- _DIRECTIONS FOR THIS TASK_:
Find every line in the records below that contains the word "sovellukseen", and copy each such line.

(Rendered images with source text)

-=-=-

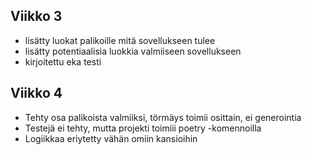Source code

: ## Viikko 3
 - lisätty luokat palikoille mitä sovellukseen tulee
 - lisätty potentiaalisia luokkia valmiiseen sovellukseen
 - kirjoitettu eka testi

## Viikko 4
 - Tehty osa palikoista valmiiksi, törmäys toimii osittain, ei generointia
 - Testejä ei tehty, mutta projekti toimiii poetry -komennoilla
 - Logiikkaa eriytetty vähän omiin kansioihin

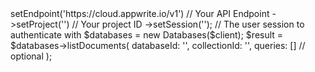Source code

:<?php

use Appwrite\Client;
use Appwrite\Services\Databases;

$client = (new Client())
    ->setEndpoint('https://cloud.appwrite.io/v1') // Your API Endpoint
    ->setProject('<YOUR_PROJECT_ID>') // Your project ID
    ->setSession(''); // The user session to authenticate with

$databases = new Databases($client);

$result = $databases->listDocuments(
    databaseId: '<DATABASE_ID>',
    collectionId: '<COLLECTION_ID>',
    queries: [] // optional
);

-=-=-

- _WRITTEN ANSWER_:
 - lisätty luokat palikoille mitä sovellukseen tulee
 - lisätty potentiaalisia luokkia valmiiseen sovellukseen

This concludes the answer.